Ian Chant: Let's get the one your probably the most sick of hearing out of the way first - How did you get your start in comedy?
John Oliver: I first began writing comedy at University – and as soon as I realized that it might be possible to behave in an infantile manner for the rest of my life and get paid for it – I decided that comedy was for me.
IC: Most people know you from your work on the Daily Show - how did you get involved in one of the funniest shows on American TV? Is it a case of you calling on Comedy Central, or were you approached by the show? Do you have any preferences as far as doing TV work or traditional stand up? Could you maybe speak to the challenges and rewards of each medium? And because I've got to know, how does one break their nose filming a TV segment for a satirical news show?

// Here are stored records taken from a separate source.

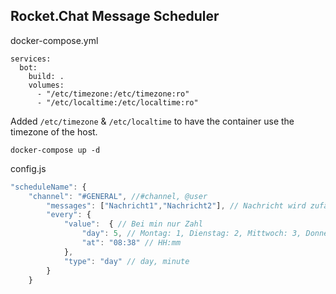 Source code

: ## Rocket.Chat Message Scheduler

docker-compose.yml

```version: "1.0"
services:
  bot:
    build: .
    volumes:
      - "/etc/timezone:/etc/timezone:ro"
      - "/etc/localtime:/etc/localtime:ro"
```

Added ``/etc/timezone`` & ``/etc/localtime`` to have the container use the timezone of the host.

``docker-compose up -d``

config.js

```js	
"scheduleName": {
	"channel": "#GENERAL", //#channel, @user
		"messages": ["Nachricht1","Nachricht2"], // Nachricht wird zufällig ausgewählt
		"every": { 
			"value":  { // Bei min nur Zahl
				"day": 5, // Montag: 1, Dienstag: 2, Mittwoch: 3, Donnerstag: 4, Freitag: 5, Samstag: 6, Sonntag: 0, Täglich: daily
				"at": "08:38" // HH:mm	
			},
			"type": "day" // day, minute
		}
	}

```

J.O: The Daily Show was my favorite program even when I was back in England, so to be working on it now is pretty much a dream come true. How I came to work on the show is something that still seems like a bit of a blur. It all happened very quickly – one minute I was writing a radio show in London, next thing I was in New York being offered a job. I can’t really explain it to myself, so I’m struggling to explain it to you.
I like both writing for television and stand-up. Each tends to be a good release from the tensions of the other. Stand-up is very immediate, and can be looser – writing for the Daily Show is a much more disciplined process. Both are satisfying in different ways – and both are most exciting when the learning curve is steepest.
As for breaking my nose; I did that fighting against the Confederate Army in a re-enactment of the American Civil War. So at least I now know what kind of soldier I would be. I would be terrible. Having said that, I did help defeat the South, and I think I deserve both credit and a medal for that.
I.C: Did you have any experience working in America before the Daily Show? In the same vein, how do your live sets in the States compare to the work you did in the U.K.? Do you get better reactions on some material here; do your material and interactions with the audience change based on where you’re performing? And since you’ve already got a letter of complaint from Buckingham Palace with your name on it - can we expect you to be denounced by the White House sometime soon, if only for the sake of symmetry?
J.O: I had never been to America before coming here to work on the show. My stand up has always dealt with politics in a global sense, so it has translated surprisingly easy. It’s been interesting to see how audiences in America respond to material criticizing their President – in my experience so far they have agreed even more fervently than people back in Britain.
I have indeed already received a letter of complaint from the Queen. I was in fact invited to the White House Press Dinner this year, but it is on the same night as the gig at your college – and I have opted to get what has to be a warmer reception at Washington state rather than DC. However hostile you are, you simply cannot dislike me as much as the GOP.
I.C: Regarding England, do you ever find yourself getting homesick? Any plans for future work in England or with your long time partner Andy Zaltzman, or a triumphant return to the Edinburgh Festival? Has anyone, to your knowledge, ever returned to Edinburgh triumphantly? And is there any place fans of your work can access material from Political Animals or The Department?
J.O: I absolutely want to go back to the Edinburgh Festival as soon as possible. It is the greatest reason for doing comedy. It can be a stressful and expensive place to perform, but otherwise I haven’t got a bad word to say about it. Andy Zaltzman and I are still writing together, albeit currently across an ocean. We hope to try to get a couple of things off the ground both here and back in Britain. You must be able to find Political Animal and The Department on a file sharing site somewhere. But I am planning to put it online myself soon, so you can download away to your hearts content.